The Dancing Chain, Frank Berto (2010)

A technological and social history of the derailleur that will entrance even techo-phobes

Cycle Publishing 9781892495594 23cm x 28 cm 400pp $59.95

Around the time of the Great American Bike Boom of the early 1970s, there coalesced a group of American cyclists – mainly on the west coast – to whom we owe and enduring debt. Writers like James Starrs and Harley Leete became vocal advocates of the bicycle. But more important, they brought their considerable intellects to understanding and promoting pedalled transport to a nation that could scarcely glimpse over the fins of their gallon-a-mile monsters.

They were by no means the first people to acclaim the exceptional brilliance of the bicycle – Kuklos was doing it half a century earlier. But they shaped a fresh, emperically-sound case for cycling that has provided the basis for the way that we think about pedal-powered transport ever since.

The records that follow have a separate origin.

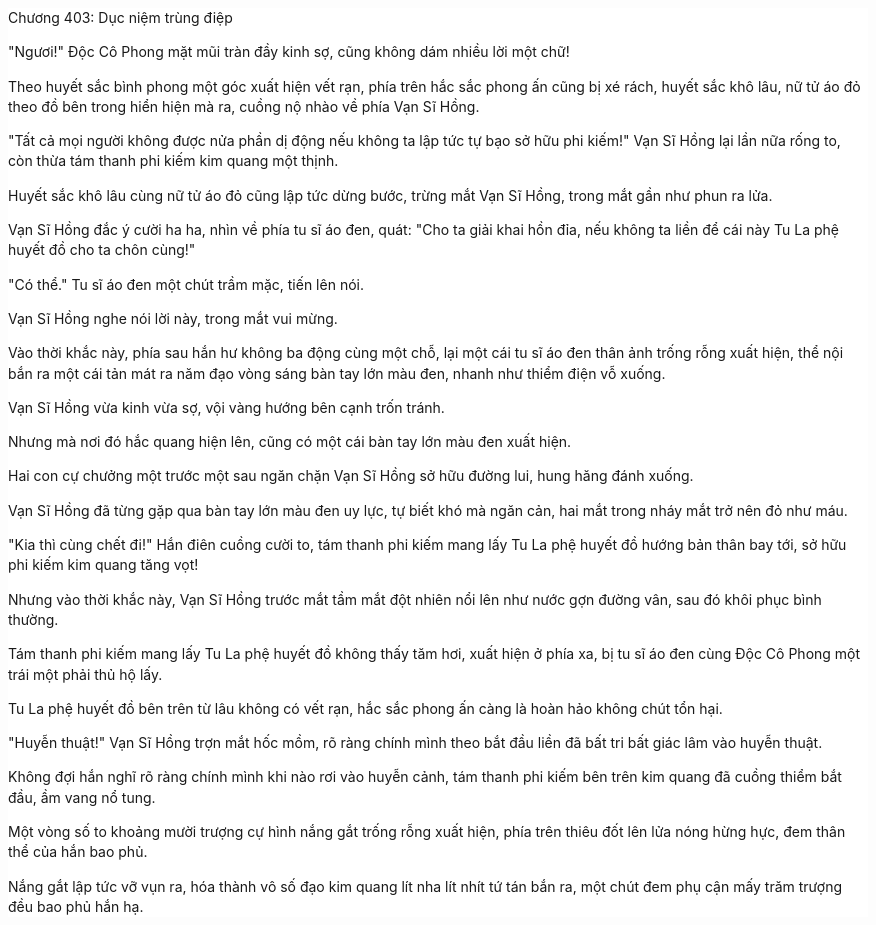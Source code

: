 




Chương 403: Dục niệm trùng điệp


"Ngươi!" Độc Cô Phong mặt mũi tràn đầy kinh sợ, cũng không dám nhiều lời một chữ!

Theo huyết sắc bình phong một góc xuất hiện vết rạn, phía trên hắc sắc phong ấn cũng bị xé rách, huyết sắc khô lâu, nữ tử áo đỏ theo đồ bên trong hiển hiện mà ra, cuồng nộ nhào về phía Vạn Sĩ Hồng.

"Tất cả mọi người không được nửa phần dị động nếu không ta lập tức tự bạo sở hữu phi kiếm!" Vạn Sĩ Hồng lại lần nữa rống to, còn thừa tám thanh phi kiếm kim quang một thịnh.

Huyết sắc khô lâu cùng nữ tử áo đỏ cũng lập tức dừng bước, trừng mắt Vạn Sĩ Hồng, trong mắt gần như phun ra lửa.

Vạn Sĩ Hồng đắc ý cười ha ha, nhìn về phía tu sĩ áo đen, quát: "Cho ta giải khai hồn đỉa, nếu không ta liền để cái này Tu La phệ huyết đồ cho ta chôn cùng!"

"Có thể." Tu sĩ áo đen một chút trầm mặc, tiến lên nói.

Vạn Sĩ Hồng nghe nói lời này, trong mắt vui mừng.

Vào thời khắc này, phía sau hắn hư không ba động cùng một chỗ, lại một cái tu sĩ áo đen thân ảnh trống rỗng xuất hiện, thể nội bắn ra một cái tản mát ra năm đạo vòng sáng bàn tay lớn màu đen, nhanh như thiểm điện vỗ xuống.

Vạn Sĩ Hồng vừa kinh vừa sợ, vội vàng hướng bên cạnh trốn tránh.

Nhưng mà nơi đó hắc quang hiện lên, cũng có một cái bàn tay lớn màu đen xuất hiện.

Hai con cự chưởng một trước một sau ngăn chặn Vạn Sĩ Hồng sở hữu đường lui, hung hăng đánh xuống.

Vạn Sĩ Hồng đã từng gặp qua bàn tay lớn màu đen uy lực, tự biết khó mà ngăn cản, hai mắt trong nháy mắt trở nên đỏ như máu.

"Kia thì cùng chết đi!" Hắn điên cuồng cười to, tám thanh phi kiếm mang lấy Tu La phệ huyết đồ hướng bản thân bay tới, sở hữu phi kiếm kim quang tăng vọt!

Nhưng vào thời khắc này, Vạn Sĩ Hồng trước mắt tầm mắt đột nhiên nổi lên như nước gợn đường vân, sau đó khôi phục bình thường.

Tám thanh phi kiếm mang lấy Tu La phệ huyết đồ không thấy tăm hơi, xuất hiện ở phía xa, bị tu sĩ áo đen cùng Độc Cô Phong một trái một phải thủ hộ lấy.

Tu La phệ huyết đồ bên trên từ lâu không có vết rạn, hắc sắc phong ấn càng là hoàn hảo không chút tổn hại.

"Huyễn thuật!" Vạn Sĩ Hồng trợn mắt hốc mồm, rõ ràng chính mình theo bắt đầu liền đã bất tri bất giác lâm vào huyễn thuật.

Không đợi hắn nghĩ rõ ràng chính mình khi nào rơi vào huyễn cảnh, tám thanh phi kiếm bên trên kim quang đã cuồng thiểm bắt đầu, ầm vang nổ tung.

Một vòng số to khoảng mười trượng cự hình nắng gắt trống rỗng xuất hiện, phía trên thiêu đốt lên lửa nóng hừng hực, đem thân thể của hắn bao phủ.

Nắng gắt lập tức vỡ vụn ra, hóa thành vô số đạo kim quang lít nha lít nhít tứ tán bắn ra, một chút đem phụ cận mấy trăm trượng đều bao phủ hắn hạ.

Frank Berto is one of that group. A mechanical engineer by training and an oil executive by trade, he started fiddling with bicycles by chance to keep up with his children on scout camp. It was the start of an extraordinary enthusiasm, that has spawned several decades of research and fine writing. Most famously, he devised a derailleur testing maching, the data from which formed the basis for many articles for Bicycling magazine – and did much to bring the understanding of gears from the world of myth, into the domain of science.

The Dancing Chain is his masterwork. A compilation of wisdom, knowledge and learning garnered over those years – with contributions from such other distinguished writers as Tony Hadland and Jan Heine. It traces the history of bicycle gears from the 1870s onwards, with a particular focus on derailleurs. It is a fascinating story and one that is told in a way that no technical training is needed to be completely engaged.

How gears work, and how they have developed technically might be the thread that runs through the book, but there is much else beside. There are the history of companies that have come and gone – Berto’s favourites SunTour being a particular case in point (about which there is a great article here), not to mention all the disappeared European names – Huret, Simplex, Super Champion and Nivex. Berto is very good at tracking both the 1970s US bike boom and the scale and technological consequences of the 1980s mountain bike craze.

The illustrations are also superb. Pretty much every page contains either technical drawings, photographs, period graphics and publications from back into the day. Indeed, in this edition, Cycle Publishing has a fair claim to have created one of the finest and most enduringly fascinating books every published about cycling.

It is a book that can be read straight though by anyone with even the most passing interest in how bikes have come to be like they are. It can then be enjoyed again and again, both as a reference work and as something into which one can pleasurably dip from time to time.